SMA’lı çocukların aileleri sokaklarda yardım dilenirken sağlıkta devrim anlatıyorlar. Memleketi 70 milyar dolar garanti yükü altına sokan şehir hastaneleri de bu devrimin anıtsal yatırımları oluyor.

Burada maske dağıtılamayan günlerde gidip uçakla, alayı valayla bir yurttaşımızı getiriyorlar İsveç’ten. Seyret dünya gücü, kudreti! ABD’ye sağlık yardımı gönderiyorlar!

Sonra öğreniyoruz hasta ve vefat sayılarını gizlemişler!

Hele bir bakanımız var. Yılın 364 günü bir şey demiyor. Ama diyelim bayramda hortumcu garanti projelerinden birinden biraz fazla geçiş mi oldu? Hemen atılıyor: “Şu kadar araç geçti, garantiyi aştık, demek ki bu projeler çok güzel” mealinde beyanat veriyor.

Şimdi de Biden’ın perdeli penceresi önünde belki bir el sallar diye volta atarken, dönüp bize anti emperyalizm satıyorlar. Fonda, BOP eş başkanlığı merasimi ile 7'si ana üs olmak üzere 40 ABD üssü, 28 NATO radarı, 5 farklı noktada ABD'nin füze ve nükleer bomba kontrol merkezleri var. İkide bir de “stratejik müttefikiz” hatırlatması yapıyorlar.

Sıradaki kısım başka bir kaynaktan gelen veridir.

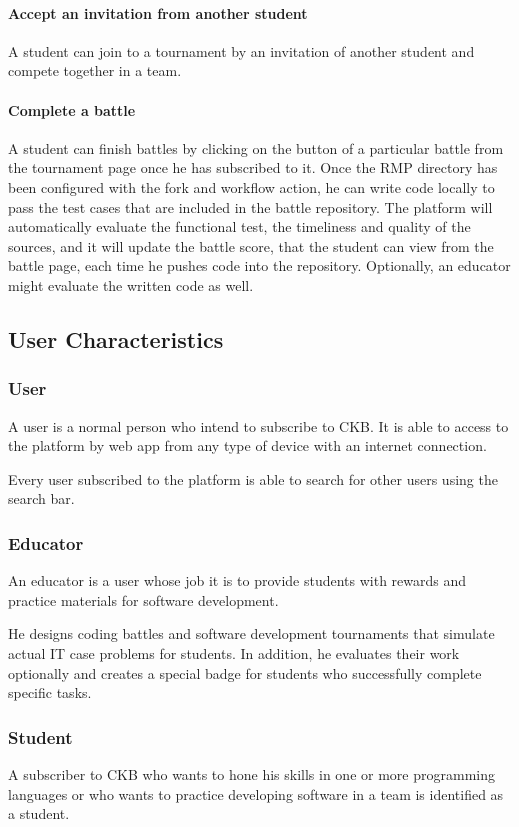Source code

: \paragraph{Accept an invitation from another student}
A student can join to a tournament by an invitation of another student and compete together in a team.

\paragraph{Complete a battle}
A student can finish battles by clicking on the button of a particular battle from the tournament page once he has subscribed to it. Once the RMP directory has been configured with the fork and workflow action, he can write code 
locally to pass the test cases that are included in the battle repository. The platform will automatically evaluate the functional test, the timeliness and quality of the sources, and it will update the battle score, that the student 
can view from the battle page, each time he pushes code into the repository. Optionally, an educator might evaluate the written code as well.

\subsection{User Characteristics}

\subsubsection{User}
A user is a normal person who intend to subscribe to CKB. It is able to access to the platform by web app from any type of device with an internet connection.

Every user subscribed to the platform is able to search for other users using the search bar.

\subsubsection{Educator}
An educator is a user whose job it is to provide students with rewards and practice materials for software development.

He designs coding battles and software development tournaments that simulate actual IT case problems for students. In addition, he evaluates their work optionally and creates a special badge for students who successfully complete 
specific tasks.

\subsubsection{Student}
A subscriber to CKB who wants to hone his skills in one or more programming languages or who wants to practice developing software in a team is identified as a student.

Gele gele nereye geldik? Bir kamu görevlisiyken, Türkiye’nin en büyük armatörlük şirketlerinden birinin sahibi olan ve sayılı zenginler arasında giren Binali Yıldırım, Ankara – Sivas hızlı treninin seçime ayarlı açılışında konuşuyor:

“Bu seçim işgalcilere karşı istiklal mücadelesi seçimidir.”

Başkası adına konuşamam. Ama inandım, anladım ki bunlar beni sersem biliyor.